[Ach] Recomendation on haveged in Bettercrypto chapter 3.3.3
Aaron Zauner
azet at azet.org
Wed Apr 29 14:56:37 CEST 2015
Hi,
Philipp Gühring wrote:
> Well, yes and no. If you are in special situations like e.g. early-boot or
> virtualised systems where the hypervisor does not properly deliver random
> numbers to the guests, then the difference between low entropy and no
> entropy can become dangerous. In the early-boot scenario, havege should
> solve the problem, in the virtualisation scenario, havege might not help
> at all.
How does haveged help in the early-boot scenario? AFAIK haveged seeds
similarily to how the linux kernel seeds entropy (the kernel mechanism
is actually more diverse and much faster).
https://git.kernel.org/cgit/linux/kernel/git/torvalds/linux.git/tree/drivers/char/random.c#n52
> Well, it depends on your threat-model. If you create high-value keys like
> root certificates for certification authorities or, can generate high
> costs, then I would suggest to use /dev/random, and make sure, that enough
> entropy is delivered to it.

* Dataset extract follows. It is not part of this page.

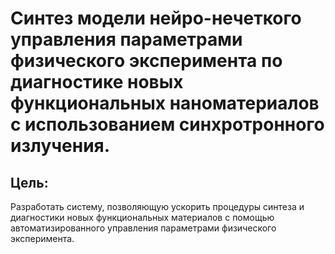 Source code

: # Синтез модели нейро-нечеткого управления параметрами физического эксперимента по диагностике новых функциональных наноматериалов с использованием синхротронного излучения.
## Цель: 
Разработать систему, позволяющую ускорить процедуры синтеза и диагностики новых функциональных материалов с помощью автоматизированного управления параметрами физического эксперимента.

For the average user, /dev/urandom should be
> fine, though.
Can you explain why that would make sense? To the best of my knowledge
the 'randomness' of random and urandom should be indistinguishable. I'm
absolutely again recommending the use of /dev/random for anything, really.
> I think havege really solves the early-boot problem, and in that alone, I
> would say that it´s useful.
No. The kernel solves this problem very well, in kernelspace not userspace.